┌──

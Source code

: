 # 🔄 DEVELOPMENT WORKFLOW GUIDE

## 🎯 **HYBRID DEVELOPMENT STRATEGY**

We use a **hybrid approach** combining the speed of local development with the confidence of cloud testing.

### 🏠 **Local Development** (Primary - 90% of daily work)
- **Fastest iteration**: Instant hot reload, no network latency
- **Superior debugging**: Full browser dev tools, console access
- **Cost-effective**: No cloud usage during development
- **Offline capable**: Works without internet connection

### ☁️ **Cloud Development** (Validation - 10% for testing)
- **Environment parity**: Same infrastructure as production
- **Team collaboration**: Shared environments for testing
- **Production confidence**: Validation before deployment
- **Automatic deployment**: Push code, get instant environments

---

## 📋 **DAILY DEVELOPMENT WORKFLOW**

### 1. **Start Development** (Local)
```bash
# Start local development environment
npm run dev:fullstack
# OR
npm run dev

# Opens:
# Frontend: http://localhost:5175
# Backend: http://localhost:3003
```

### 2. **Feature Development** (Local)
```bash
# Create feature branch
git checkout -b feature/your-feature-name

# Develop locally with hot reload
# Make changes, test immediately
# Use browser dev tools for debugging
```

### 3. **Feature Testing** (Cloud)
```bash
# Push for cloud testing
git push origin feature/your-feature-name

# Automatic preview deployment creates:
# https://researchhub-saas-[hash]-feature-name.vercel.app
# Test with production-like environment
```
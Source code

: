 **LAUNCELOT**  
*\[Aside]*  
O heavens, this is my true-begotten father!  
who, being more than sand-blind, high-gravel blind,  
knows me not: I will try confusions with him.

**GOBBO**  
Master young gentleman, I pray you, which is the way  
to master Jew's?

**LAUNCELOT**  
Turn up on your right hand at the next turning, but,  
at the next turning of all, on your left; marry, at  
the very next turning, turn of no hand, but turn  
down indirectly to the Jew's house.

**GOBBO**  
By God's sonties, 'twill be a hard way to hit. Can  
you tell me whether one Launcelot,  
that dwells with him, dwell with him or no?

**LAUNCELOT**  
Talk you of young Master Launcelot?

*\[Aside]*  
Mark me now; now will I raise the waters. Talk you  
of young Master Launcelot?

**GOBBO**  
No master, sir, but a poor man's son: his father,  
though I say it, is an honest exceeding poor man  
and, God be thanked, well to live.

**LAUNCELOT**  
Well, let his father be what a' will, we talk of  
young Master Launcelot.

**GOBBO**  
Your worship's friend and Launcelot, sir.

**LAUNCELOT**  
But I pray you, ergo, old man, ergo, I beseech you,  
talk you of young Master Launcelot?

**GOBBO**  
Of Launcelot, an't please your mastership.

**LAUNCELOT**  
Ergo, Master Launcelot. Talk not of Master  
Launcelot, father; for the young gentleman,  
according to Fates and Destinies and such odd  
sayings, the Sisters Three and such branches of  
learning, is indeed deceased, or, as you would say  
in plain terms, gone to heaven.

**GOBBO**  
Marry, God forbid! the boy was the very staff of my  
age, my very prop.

└──

== THE PROBLEM ==
Exactly as they appear, copy the lines of the listing above from the first through the one that contains "### 🏠 **Local", and nothing more.

== ANSWER BELOW ==
Source code

: # 🔄 DEVELOPMENT WORKFLOW GUIDE

## 🎯 **HYBRID DEVELOPMENT STRATEGY**

We use a **hybrid approach** combining the speed of local development with the confidence of cloud testing.

### 🏠 **Local Development** (Primary - 90% of daily work)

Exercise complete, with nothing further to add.